Enf. Maria Jacinta Pereira Veloso – COREN-BA 67976-ENF

Enf. Nadja Magali Gonçalves – COREN-BA 70859-ENF

Enf. Nubia Lino de Oliveira – COREN-BA 120891-ENF

Enf. Sirlei Santana de Jesus Brito – COREN-BA 47858-ENF

 

4. Referências:

 

a. BRASIL. Lei n. 7.498 de 25 de junho de 1986, que dispõe sobre o Exercício profissional da Enfermagem, e dá outras providências. Disponível em: www.portalcofen.gov.br

b. BRASIL. NR 32. Conselho Regional de Enfermagem de São Paulo, 2009.

c. BRASIL. RDC N° 5 de 15 de Fevereiro de 2008. Disponível em <http://e-legis.anvisa.gov.br/leisref/public/showAct.php?id=23407&word>. Acessado em 18/08/2014.
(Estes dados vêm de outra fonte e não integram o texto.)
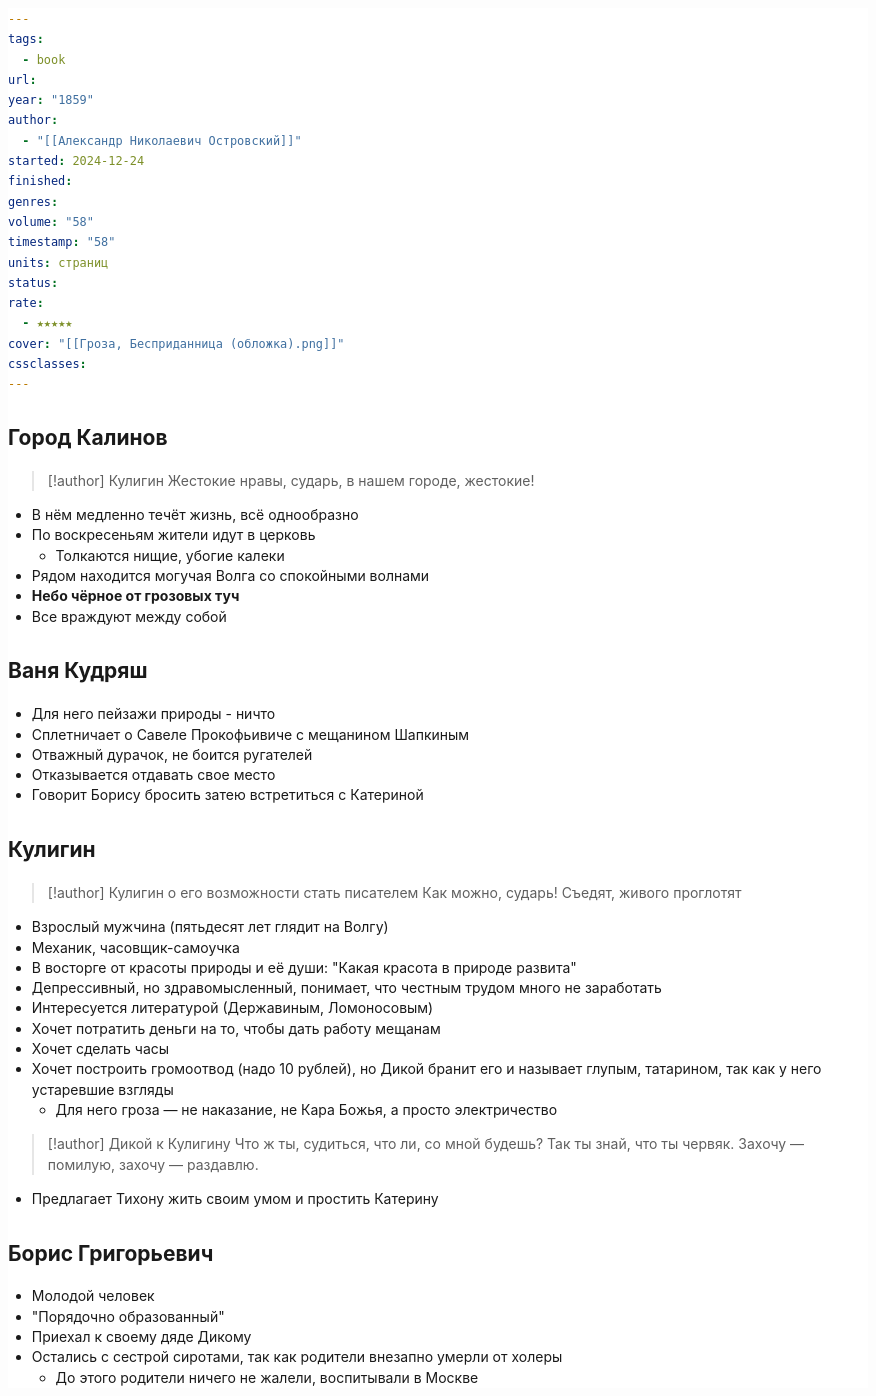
 ```yaml
---
tags:
  - book
url: 
year: "1859"
author:
  - "[[Александр Николаевич Островский]]"
started: 2024-12-24
finished: 
genres: 
volume: "58"
timestamp: "58"
units: страниц
status: 
rate:
  - ★★★★★
cover: "[[Гроза, Бесприданница (обложка).png]]"
cssclasses:
---
```

## Город Калинов
> [!author] Кулигин
> Жестокие нравы, сударь, в нашем городе, жестокие! 
- В нём медленно течёт жизнь, всё однообразно
- По воскресеньям жители идут в церковь
	- Толкаются нищие, убогие калеки
- Рядом находится могучая Волга со спокойными волнами
- **Небо чёрное от грозовых туч**
- Все враждуют между собой
## Ваня Кудряш
- Для него пейзажи природы - ничто
- Сплетничает о Савеле Прокофьивиче с мещанином Шапкиным
- Отважный дурачок, не боится ругателей 
- Отказывается отдавать свое место 
- Говорит Борису бросить затею встретиться с Катериной 
## Кулигин
> [!author] Кулигин о его возможности стать писателем
> Как можно, сударь! Съедят, живого проглотят
- Взрослый мужчина (пятьдесят лет глядит на Волгу)
- Механик, часовщик-самоучка
- В восторге от красоты природы и её души: "Какая красота в природе развита"
- Депрессивный, но здравомысленный, понимает, что честным трудом много не заработать 
- Интересуется литературой (Державиным, Ломоносовым)
- Хочет потратить деньги на то, чтобы дать работу мещанам
- Хочет сделать часы
- Хочет построить громоотвод (надо 10 рублей), но Дикой бранит его и называет глупым, татарином, так как у него устаревшие взгляды
    - Для него гроза — не наказание, не Кара Божья, а просто электричество 
> [!author] Дикой к Кулигину
> Что ж ты, судиться, что ли, со мной будешь? Так ты знай, что ты червяк. Захочу — помилую, захочу — раздавлю.
- Предлагает Тихону жить своим умом и простить Катерину 
## Борис Григорьевич 
- Молодой человек
- "Порядочно образованный"
- Приехал к своему дяде Дикому
- Остались с сестрой сиротами, так как родители внезапно умерли от холеры
	- До этого родители ничего не жалели, воспитывали в Москве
d. BRASIL. Resolução COFEN 358/2009, de 15 de outubro de 2009. Dispõe sobre a Sistematização da Assistência de Enfermagem e a implementação do Processo de Enfermagem em ambientes, públicos ou privados, em que ocorre o cuidado profissional de enfermagem e dá outras providências.

e. BRASIL. Resolução COFEN nº 311 de 2007, que aprova a reformulação do Código de Ética dos Profissionais de Enfermagem. Disponível em: http://www.portalcofen.gov.br

f. DU GAS, BW. Enfermagem prática. 4ªed., Rio de Janeiro, Guanabara, 1988.

g. FERREIRA, A. M.; ANDRADE, D. Revisão integrativa da técnica limpa e estéril: consensos e controvérsias na realização de curativos. In: Acta Paul Enferm 2008; 21(1): 117-21.

h. FERREIRA, A.M.; BERTOLO D.; ANDRADE M.R.; ANDRADE D. Conhecimento da equipe de enfermagem acerca do uso de luvas no contexto hospitalar. Ver. Eletr. Enf. [Internet]. 2009; 11(3): 628-34. Disponível em: http://www.fen.ufg/revista/v11/n3/v11n3a21.htm. Acesso em 18/08/2014.

i. KOCK, R.M. et al. Técnicas básicas de enfermagem. 22ª ed., Curitiba, Século XXI, 2004.

j. PADULA, M.; MEDEIROS FOSSATTI, B.H.; ARMANI OLIVEIRA, J. Utilização da técnica estéril na realização de curativos pela equipe de enfermagem. In: Saúde Coletiva, vol. 8, nº 50, 2011, pp. 114-119. Editorial Bolina. São Paulo, Brasil. Disponível em: http://www.redalyc.org/articulo.oa?id=84217984004. Acessado em 20/08/2014.

k. SERRATINE A.C.P.; PACHECO E.; MIERO M. Avaliação da integridade de luvas cirúrgicas após a utilização em cirurgias odontológicas. Arquivos Catarinenses de Medicina Vol. 36, nº.1, 2007.

l. WISE L.C.; HOFFMAN J.; GRANT L.; BOSTROM J. Nursing wound care survey sterile and nonsterile glove choice. J. Wound. Ostomy Continence Nurs. 1997; 24(3): 144-50.